Just for fun I had ChatGPT try this too. Here's what it came up with.
A few notable differences:
- it uses numpy
- it is using a full matrix rather than triangular half matrix as biopython does
- It only produced a cladogram, so there are no branch lengths (I did tell the AI this, and it can produce updated code to change that) YMMV.
import numpy as np
def create_newick_tree(dist_matrix, labels):
"""Create a Newick format tree from a distance matrix and labels."""
num_taxa = len(labels)
# Initialize the node labels
node_labels = labels.copy()
# Initialize the distance matrix
dist = dist_matrix.copy()
# Create the initial set of nodes
nodes = [i for i in range(num_taxa)]
# Keep track of the next available node ID
next_node_id = num_taxa
# Create the tree
while len(nodes) > 1:
# Find the two closest nodes
min_dist = np.min(dist[np.triu_indices(num_taxa, k=1)])
min_i, min_j = np.where(dist == min_dist)
min_i, min_j = min_i, min_j
# Create a new node to represent the cluster
new_node_id = next_node_id
next_node_id += 1
# Update the node labels and distances
node_labels[new_node_id] = "(" + node_labels[min_i] + "," + node_labels[min_j] + ")"
for k in range(num_taxa):
if k != min_i and k != min_j:
dist[min_i,k] = (dist[min_i,k] + dist[min_j,k]) / 2.0
dist[k,min_i] = dist[min_i,k]
dist = np.delete(dist, min_j, axis=0)
dist = np.delete(dist, min_j, axis=1)
node_labels = np.delete(node_labels, min_j)

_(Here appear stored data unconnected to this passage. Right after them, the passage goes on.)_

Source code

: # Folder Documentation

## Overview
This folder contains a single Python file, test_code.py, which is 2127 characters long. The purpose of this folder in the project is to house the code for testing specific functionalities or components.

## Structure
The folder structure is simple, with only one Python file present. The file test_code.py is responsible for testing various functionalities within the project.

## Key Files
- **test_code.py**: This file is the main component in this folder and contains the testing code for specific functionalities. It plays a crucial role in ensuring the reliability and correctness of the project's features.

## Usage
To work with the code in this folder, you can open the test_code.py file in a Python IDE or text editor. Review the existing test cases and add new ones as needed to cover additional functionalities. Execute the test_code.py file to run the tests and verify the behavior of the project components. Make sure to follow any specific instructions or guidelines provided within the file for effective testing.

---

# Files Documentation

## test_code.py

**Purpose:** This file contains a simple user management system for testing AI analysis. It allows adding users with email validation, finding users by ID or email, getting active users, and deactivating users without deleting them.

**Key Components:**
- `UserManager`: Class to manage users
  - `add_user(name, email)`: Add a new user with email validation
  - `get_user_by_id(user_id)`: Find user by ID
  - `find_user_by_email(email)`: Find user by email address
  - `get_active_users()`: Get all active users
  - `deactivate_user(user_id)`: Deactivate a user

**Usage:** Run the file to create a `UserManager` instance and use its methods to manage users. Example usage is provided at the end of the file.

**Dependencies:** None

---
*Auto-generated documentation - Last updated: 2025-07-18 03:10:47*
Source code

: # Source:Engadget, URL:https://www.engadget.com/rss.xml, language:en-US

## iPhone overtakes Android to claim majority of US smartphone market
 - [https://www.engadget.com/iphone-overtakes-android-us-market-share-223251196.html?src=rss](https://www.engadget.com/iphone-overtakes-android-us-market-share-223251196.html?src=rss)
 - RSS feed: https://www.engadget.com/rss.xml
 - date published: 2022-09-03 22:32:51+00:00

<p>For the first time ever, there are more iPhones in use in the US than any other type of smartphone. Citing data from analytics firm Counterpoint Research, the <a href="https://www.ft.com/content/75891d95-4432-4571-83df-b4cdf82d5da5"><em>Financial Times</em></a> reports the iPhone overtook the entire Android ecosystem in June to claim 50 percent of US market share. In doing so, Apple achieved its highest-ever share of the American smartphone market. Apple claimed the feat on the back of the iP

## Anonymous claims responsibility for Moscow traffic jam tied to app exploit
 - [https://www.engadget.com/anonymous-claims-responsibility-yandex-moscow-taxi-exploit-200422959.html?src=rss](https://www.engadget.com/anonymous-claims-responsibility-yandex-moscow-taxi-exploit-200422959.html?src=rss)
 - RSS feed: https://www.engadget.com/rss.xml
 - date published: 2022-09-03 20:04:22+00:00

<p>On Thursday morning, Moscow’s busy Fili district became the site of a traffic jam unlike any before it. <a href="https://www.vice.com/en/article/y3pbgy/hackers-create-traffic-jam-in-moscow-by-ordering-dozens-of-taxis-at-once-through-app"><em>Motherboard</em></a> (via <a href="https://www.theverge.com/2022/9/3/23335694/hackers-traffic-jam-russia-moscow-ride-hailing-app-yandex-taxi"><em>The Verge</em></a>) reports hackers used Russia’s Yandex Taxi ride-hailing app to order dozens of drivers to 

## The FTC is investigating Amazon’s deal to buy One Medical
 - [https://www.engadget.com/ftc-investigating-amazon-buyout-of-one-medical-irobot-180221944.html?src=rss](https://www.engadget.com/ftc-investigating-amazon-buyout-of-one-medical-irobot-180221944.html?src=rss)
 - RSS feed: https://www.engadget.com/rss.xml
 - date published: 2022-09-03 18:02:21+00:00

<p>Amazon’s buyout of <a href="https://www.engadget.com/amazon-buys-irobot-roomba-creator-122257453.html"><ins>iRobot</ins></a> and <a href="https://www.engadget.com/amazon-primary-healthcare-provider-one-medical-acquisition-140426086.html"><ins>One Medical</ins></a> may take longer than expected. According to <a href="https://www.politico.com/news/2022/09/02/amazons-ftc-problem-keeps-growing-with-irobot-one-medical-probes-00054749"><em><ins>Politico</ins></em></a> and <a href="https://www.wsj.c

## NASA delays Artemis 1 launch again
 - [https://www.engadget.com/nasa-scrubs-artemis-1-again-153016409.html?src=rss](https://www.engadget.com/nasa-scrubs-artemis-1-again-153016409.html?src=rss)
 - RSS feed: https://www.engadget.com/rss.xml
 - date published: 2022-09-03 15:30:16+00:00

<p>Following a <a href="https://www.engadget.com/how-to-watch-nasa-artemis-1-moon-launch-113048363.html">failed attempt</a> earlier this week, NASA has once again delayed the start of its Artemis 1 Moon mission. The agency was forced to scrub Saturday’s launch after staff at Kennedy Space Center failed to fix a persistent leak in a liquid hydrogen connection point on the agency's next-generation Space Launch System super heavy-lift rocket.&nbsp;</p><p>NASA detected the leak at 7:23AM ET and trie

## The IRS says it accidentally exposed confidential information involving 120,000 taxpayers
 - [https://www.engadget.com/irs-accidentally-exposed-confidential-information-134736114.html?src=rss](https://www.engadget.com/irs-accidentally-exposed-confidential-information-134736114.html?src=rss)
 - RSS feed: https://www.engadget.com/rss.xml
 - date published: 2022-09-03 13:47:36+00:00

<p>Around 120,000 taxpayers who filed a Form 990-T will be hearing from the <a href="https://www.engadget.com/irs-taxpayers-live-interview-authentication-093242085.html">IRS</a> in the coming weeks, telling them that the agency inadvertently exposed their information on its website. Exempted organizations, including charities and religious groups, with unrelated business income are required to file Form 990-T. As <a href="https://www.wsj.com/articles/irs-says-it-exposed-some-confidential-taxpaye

# Add the new node to the list of nodes
# Return the Newick format string
return node_labels + ";"
# Example usage
dist_matrix = np.array([[0, 5, 9, 9], [5, 0, 10, 10], [9, 10, 0, 8], [9, 10, 8, 0]])
labels = np.array(["A", "B", "C", "D"])
newick_tree = create_newick_tree(dist_matrix, labels)

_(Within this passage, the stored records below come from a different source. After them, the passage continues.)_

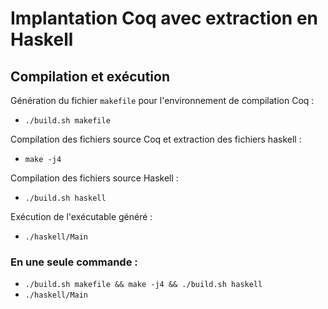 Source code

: # Implantation Coq avec extraction en Haskell
## Compilation et exécution
Génération du fichier `makefile` pour l'environnement de compilation Coq :
- `./build.sh makefile`

Compilation des fichiers source Coq et extraction des fichiers haskell :
- `make -j4`

Compilation des fichiers source Haskell :
- `./build.sh haskell`

Exécution de l'exécutable généré :
- `./haskell/Main`

### En une seule commande :
- `./build.sh makefile && make -j4 && ./build.sh haskell`
- `./haskell/Main` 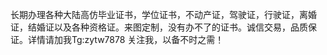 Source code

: 长期办理各种大陆高仿毕业证书，学位证书，不动产证，驾驶证，行驶证，离婚证，结婚证以及各种资格证。来图定制，没有办不了的证书。诚信交易，品质保证。详情请加我Tg:zytw7878 关注我，以备不时之需！
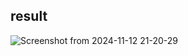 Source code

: ## result

![Screenshot from 2024-11-12 21-20-29](https://github.com/user-attachments/assets/68291ac8-75df-4cd4-8be3-69d3901b092c)
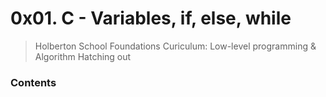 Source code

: # 0x01. C - Variables, if, else, while
> Holberton School Foundations Curiculum: Low-level programming & Algorithm Hatching out

### Contents

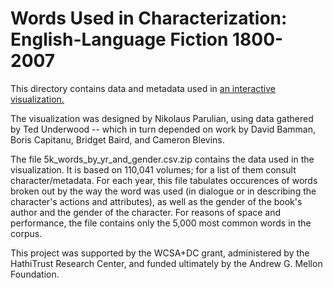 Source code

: Words Used in Characterization: English-Language Fiction 1800-2007
==================================================================

This directory contains data and metadata used in [an interactive visualization.](http://ec2-35-165-215-214.us-west-2.compute.amazonaws.com/dataviz/genderviz)

The visualization was designed by Nikolaus Parulian, using data gathered by Ted Underwood -- which in turn depended on work by David Bamman, Boris Capitanu, Bridget Baird, and Cameron Blevins.

The file 5k_words_by_yr_and_gender.csv.zip contains the data used in the visualization. It is based on 110,041 volumes; for a list of them consult character/metadata. For each year, this file tabulates occurences of words broken out by the way the word was used (in dialogue or in describing the character's actions and attributes), as well as the gender of the book's author and the gender of the character. For reasons of space and performance, the file contains only the 5,000 most common words in the corpus.

This project was supported by the WCSA+DC grant, administered by the HathiTrust Research Center, and funded ultimately by the Andrew G. Mellon Foundation. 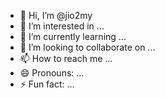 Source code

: - 👋 Hi, I’m @jio2my
- 👀 I’m interested in ...
- 🌱 I’m currently learning ...
- 💞️ I’m looking to collaborate on ...
- 📫 How to reach me ...
- 😄 Pronouns: ...
- ⚡ Fun fact: ...

<!---
jio2my/jio2my is a ✨ special ✨ repository because its `README.md` (this file) appears on your GitHub profile.
You can click the Preview link to take a look at your changes.
--->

It claims the result will be:
DISCLAIMER I haven't confirmed that this is correct at anything other than a glance. Just include it for 'fun'.
I did challenge it to re-implement this task using biopython and it give a very similar solution to mine above.
It may be useful to add "pair-wise distance matrix" to title itself since your question is specifically about that.
Where are you getting the matrix from? Can the tool that gave it you not create a tree? It's unusual to only spit out the matrix.
If you can get the distance matrix into the right format, its possible you could 'hack this is' to the Bio.Phylo.TreeConstruction module and 'trick' it in to thinking it created the object in the first place so you can apply all the other methods it has available.
You haven't specified what kind of tree you intend to derive from this table though - NJ, UPGMA, ML etc?